▸ **Your objective**:
Each record must appear in your answer exactly as it does below.

▸ **Supplied data**:
________________________
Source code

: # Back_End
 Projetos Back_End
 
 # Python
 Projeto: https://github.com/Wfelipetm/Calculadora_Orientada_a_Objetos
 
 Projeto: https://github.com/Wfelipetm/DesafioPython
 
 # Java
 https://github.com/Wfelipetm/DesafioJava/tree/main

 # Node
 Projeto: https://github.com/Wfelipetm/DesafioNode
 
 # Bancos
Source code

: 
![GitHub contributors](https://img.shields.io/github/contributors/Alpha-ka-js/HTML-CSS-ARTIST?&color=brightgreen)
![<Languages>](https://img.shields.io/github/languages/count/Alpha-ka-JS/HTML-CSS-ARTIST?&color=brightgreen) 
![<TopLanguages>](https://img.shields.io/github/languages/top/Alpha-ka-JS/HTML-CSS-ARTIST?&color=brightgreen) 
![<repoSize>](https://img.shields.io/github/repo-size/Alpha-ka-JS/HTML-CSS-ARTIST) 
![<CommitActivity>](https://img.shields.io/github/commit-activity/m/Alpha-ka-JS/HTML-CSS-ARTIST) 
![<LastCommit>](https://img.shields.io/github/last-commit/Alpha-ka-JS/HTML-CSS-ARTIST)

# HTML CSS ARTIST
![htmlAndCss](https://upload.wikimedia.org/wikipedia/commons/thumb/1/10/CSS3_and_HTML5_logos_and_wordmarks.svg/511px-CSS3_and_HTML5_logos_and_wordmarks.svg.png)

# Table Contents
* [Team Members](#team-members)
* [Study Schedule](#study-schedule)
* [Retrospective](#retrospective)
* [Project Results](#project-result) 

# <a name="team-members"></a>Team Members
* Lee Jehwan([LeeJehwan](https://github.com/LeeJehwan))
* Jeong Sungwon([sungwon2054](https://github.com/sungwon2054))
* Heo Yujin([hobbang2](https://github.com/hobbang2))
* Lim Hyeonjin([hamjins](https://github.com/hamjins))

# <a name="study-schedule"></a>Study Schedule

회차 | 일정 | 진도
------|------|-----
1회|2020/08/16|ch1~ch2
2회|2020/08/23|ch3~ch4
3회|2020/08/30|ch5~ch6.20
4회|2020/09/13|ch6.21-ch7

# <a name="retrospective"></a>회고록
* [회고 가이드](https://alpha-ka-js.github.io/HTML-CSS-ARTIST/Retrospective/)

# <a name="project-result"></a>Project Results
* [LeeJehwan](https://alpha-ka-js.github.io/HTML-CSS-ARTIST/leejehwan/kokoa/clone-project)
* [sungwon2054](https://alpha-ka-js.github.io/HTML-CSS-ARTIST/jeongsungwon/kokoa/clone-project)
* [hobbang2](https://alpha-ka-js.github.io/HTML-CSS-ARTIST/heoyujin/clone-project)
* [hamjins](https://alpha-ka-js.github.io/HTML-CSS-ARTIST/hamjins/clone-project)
________________________
▸ **Answer box**:
Source code

: # Back_End
 Projetos Back_End
 
 # Python
 Projeto: https://github.com/Wfelipetm/Calculadora_Orientada_a_Objetos
 
 Projeto: https://github.com/Wfelipetm/DesafioPython
 
 # Java
 https://github.com/Wfelipetm/DesafioJava/tree/main

 # Node
 Projeto: https://github.com/Wfelipetm/DesafioNode
 
 # Bancos
Source code

: 
![GitHub contributors](https://img.shields.io/github/contributors/Alpha-ka-js/HTML-CSS-ARTIST?&color=brightgreen)
![<Languages>](https://img.shields.io/github/languages/count/Alpha-ka-JS/HTML-CSS-ARTIST?&color=brightgreen) 
![<TopLanguages>](https://img.shields.io/github/languages/top/Alpha-ka-JS/HTML-CSS-ARTIST?&color=brightgreen) 
![<repoSize>](https://img.shields.io/github/repo-size/Alpha-ka-JS/HTML-CSS-ARTIST) 
![<CommitActivity>](https://img.shields.io/github/commit-activity/m/Alpha-ka-JS/HTML-CSS-ARTIST) 
![<LastCommit>](https://img.shields.io/github/last-commit/Alpha-ka-JS/HTML-CSS-ARTIST)

# HTML CSS ARTIST
![htmlAndCss](https://upload.wikimedia.org/wikipedia/commons/thumb/1/10/CSS3_and_HTML5_logos_and_wordmarks.svg/511px-CSS3_and_HTML5_logos_and_wordmarks.svg.png)

# Table Contents
* [Team Members](#team-members)
* [Study Schedule](#study-schedule)
* [Retrospective](#retrospective)
* [Project Results](#project-result) 

# <a name="team-members"></a>Team Members
* Lee Jehwan([LeeJehwan](https://github.com/LeeJehwan))
* Jeong Sungwon([sungwon2054](https://github.com/sungwon2054))
* Heo Yujin([hobbang2](https://github.com/hobbang2))
* Lim Hyeonjin([hamjins](https://github.com/hamjins))

# <a name="study-schedule"></a>Study Schedule

회차 | 일정 | 진도
------|------|-----
1회|2020/08/16|ch1~ch2
2회|2020/08/23|ch3~ch4
3회|2020/08/30|ch5~ch6.20
4회|2020/09/13|ch6.21-ch7

# <a name="retrospective"></a>회고록
* [회고 가이드](https://alpha-ka-js.github.io/HTML-CSS-ARTIST/Retrospective/)

# <a name="project-result"></a>Project Results
* [LeeJehwan](https://alpha-ka-js.github.io/HTML-CSS-ARTIST/leejehwan/kokoa/clone-project)
* [sungwon2054](https://alpha-ka-js.github.io/HTML-CSS-ARTIST/jeongsungwon/kokoa/clone-project)
* [hobbang2](https://alpha-ka-js.github.io/HTML-CSS-ARTIST/heoyujin/clone-project)
* [hamjins](https://alpha-ka-js.github.io/HTML-CSS-ARTIST/hamjins/clone-project)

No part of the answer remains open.